In the following, the analysis of the collected data during the observation period is described in details.

Started as a prototypal service for selected patients in 2005, the telemedicine service is based on some portable clinical devices which create a “virtual hospitalization bed” (see Figure 1), a Service Centre for communication between patients and doctors, and a certain amount of specialist physicians who daily check the remote patients’ life parameters remotely interacting with them as if they were making the normal department daily visit checkout.

Figure 1.

Virtual bed devices

978-1-4666-2979-0.ch010.f01

This way of checking patient's health is called TeleMonitoring. It is greatly useful in some non-critical, long-term pathologies, such as hypertension, or many forms of cardiac diseases or for a territorial assistance and screening. We have adopted two different ways of using the TeleMonitoring.

The first option has been named “Standard TeleMonitoring Service”. It consists in a “virtual bed” composed of various and specific clinical devices that are supposed to be used by the patient or by his/her care giver to take and automatically send life parameters to the Service Centre in San Giovanni hospital.

The other option is called “MultiPatient TeleMonitoring System”. Its operational way is similar to the one described above, but, in this solution, many people might be monitored with the same apparel at the same time. In this case a more professional operator is required because clinical devices are more advanced than the single patients ones and a non-professional person might not be able to operate alone. The MultiPatient solution has been developed to be installed in nurseries, sickbays, or wherever many people may be treated at the same time.

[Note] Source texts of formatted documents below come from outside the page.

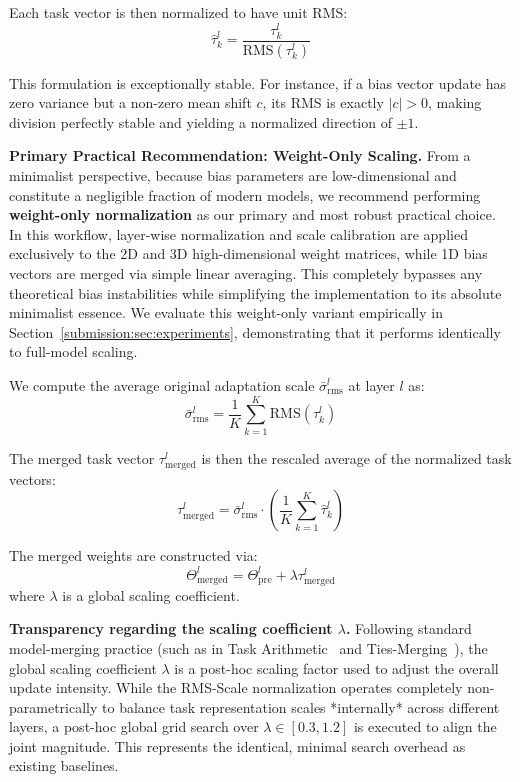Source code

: Each task vector is then normalized to have unit RMS:
\begin{equation}
\hat{\tau}_k^l = \frac{\tau_k^l}{\text{RMS}(\tau_k^l)}
\end{equation}

This formulation is exceptionally stable. For instance, if a bias vector update has zero variance but a non-zero mean shift $c$, its RMS is exactly $|c| > 0$, making division perfectly stable and yielding a normalized direction of $\pm 1$.

\textbf{Primary Practical Recommendation: Weight-Only Scaling.} From a minimalist perspective, because bias parameters are low-dimensional and constitute a negligible fraction of modern models, we recommend performing \textbf{weight-only normalization} as our primary and most robust practical choice. In this workflow, layer-wise normalization and scale calibration are applied exclusively to the 2D and 3D high-dimensional weight matrices, while 1D bias vectors are merged via simple linear averaging. This completely bypasses any theoretical bias instabilities while simplifying the implementation to its absolute minimalist essence. We evaluate this weight-only variant empirically in Section~\ref{submission:sec:experiments}, demonstrating that it performs identically to full-model scaling.

We compute the average original adaptation scale $\bar{\sigma}_{\text{rms}}^l$ at layer $l$ as:
\begin{equation}
\bar{\sigma}_{\text{rms}}^l = \frac{1}{K} \sum_{k=1}^K \text{RMS}(\tau_k^l)
\end{equation}

The merged task vector $\tau_{\text{merged}}^l$ is then the rescaled average of the normalized task vectors:
\begin{equation}
\tau_{\text{merged}}^l = \bar{\sigma}_{\text{rms}}^l \cdot \left( \frac{1}{K} \sum_{k=1}^K \hat{\tau}_k^l \right)
\end{equation}

The merged weights are constructed via:
\begin{equation}
\Theta_{\text{merged}}^l = \Theta_{\text{pre}}^l + \lambda \tau_{\text{merged}}^l
\end{equation}
where $\lambda$ is a global scaling coefficient. 

\textbf{Transparency regarding the scaling coefficient $\lambda$.} Following standard model-merging practice (such as in Task Arithmetic~\cite{ilharco2022editing} and Ties-Merging~\cite{yadav2023resolving}), the global scaling coefficient $\lambda$ is a post-hoc scaling factor used to adjust the overall update intensity. While the RMS-Scale normalization operates completely non-parametrically to balance task representation scales *internally* across different layers, a post-hoc global grid search over $\lambda \in [0.3, 1.2]$ is executed to align the joint magnitude. This represents the identical, minimal search overhead as existing baselines.

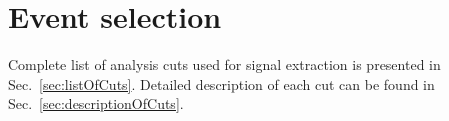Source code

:

\newcommand{\itemm}{\item\hspace*{-5pt}.\hspace*{-1pt}~}

\chapter{Event selection}\label{chap:eventSelection}

Complete list of analysis cuts used for signal extraction is presented in Sec.~\ref{sec:listOfCuts}. Detailed description of each cut can be found in Sec.~\ref{sec:descriptionOfCuts}.

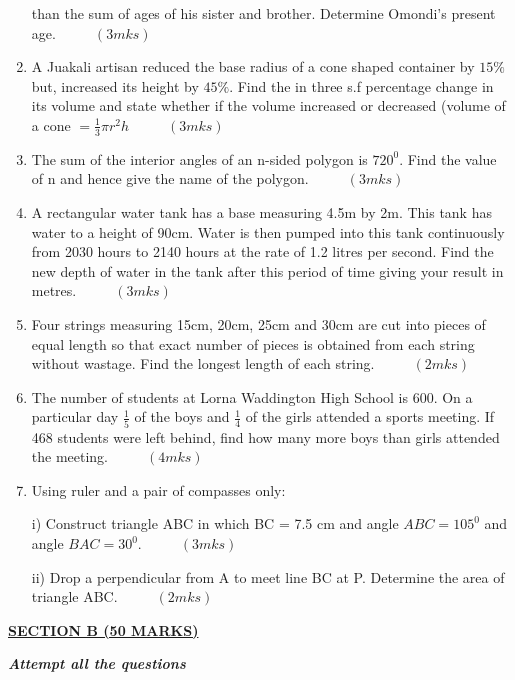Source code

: \documentclass[
  a4paperpaper,
]{scrbook}
\begin{document}
\begin{tcolorbox}
\begin{enumerate}
  than the sum of ages of his sister and brother. Determine Omondi's
  present age. \(\hspace{1cm} (3mks)\)
\item
  A Juakali artisan reduced the base radius of a cone shaped container
  by \(15\%\) but, increased its height by \(45\%\). Find the in three
  s.f percentage change in its volume and state whether if the volume
  increased or decreased (volume of a cone \(=\frac{1}{3}\pi r^2h\)
  \(\hspace{1cm} (3mks)\)
\item
  The sum of the interior angles of an n-sided polygon is \(720^0\).
  Find the value of n and hence give the name of the polygon.
  \(\hspace{1cm} (3mks)\)
\item
  A rectangular water tank has a base measuring 4.5m by 2m. This tank
  has water to a height of 90cm. Water is then pumped into this tank
  continuously from 2030 hours to 2140 hours at the rate of 1.2 litres
  per second. Find the new depth of water in the tank after this period
  of time giving your result in metres. \(\hspace{1cm} (3mks)\)
\item
  Four strings measuring 15cm, 20cm, 25cm and 30cm are cut into pieces
  of equal length so that exact number of pieces is obtained from each
  string without wastage. Find the longest length of each string.
  \(\hspace{1cm} (2mks)\)
\item
  The number of students at Lorna Waddington High School is 600. On a
  particular day \(\frac{1}{5}\) of the boys and \(\frac{1}{4}\) of the
  girls attended a sports meeting. If 468 students were left behind,
  find how many more boys than girls attended the meeting.
  \(\hspace{1cm} (4mks)\)
\item
  Using ruler and a pair of compasses only:

  i) Construct triangle ABC in which BC = 7.5 cm and angle
  \(ABC = 105^0\) and angle \(BAC = 30^0\). \(\hspace{1cm} (3mks)\)

  ii) Drop a perpendicular from A to meet line BC at P. Determine the
  area of triangle ABC. \(\hspace{1cm} (2mks)\)
\end{enumerate}

\ul{\textbf{SECTION B (50 MARKS)}}

\textbf{\emph{Attempt all the questions}}


\end{tcolorbox}
\end{document}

A third option, the TeleConsultation Service, is also available: a spot request may be sent to a specialist physician via MultiPatient or custom software, with the option of sending the needed patient’s life measurements in the meantime.

Only a certain amount of diseases may be treated by the telemedicine service (no emergencies, i.e.), so only selected patients can enter in the monitoring program. Typical patients come out of cardiological diseases (such as atrial fibrillation, heart failure, arrhythmias), diabetes, hypertension, bronchopneumonia, skin ulcers or angiology, but also terminally ill patients have been treated with such service.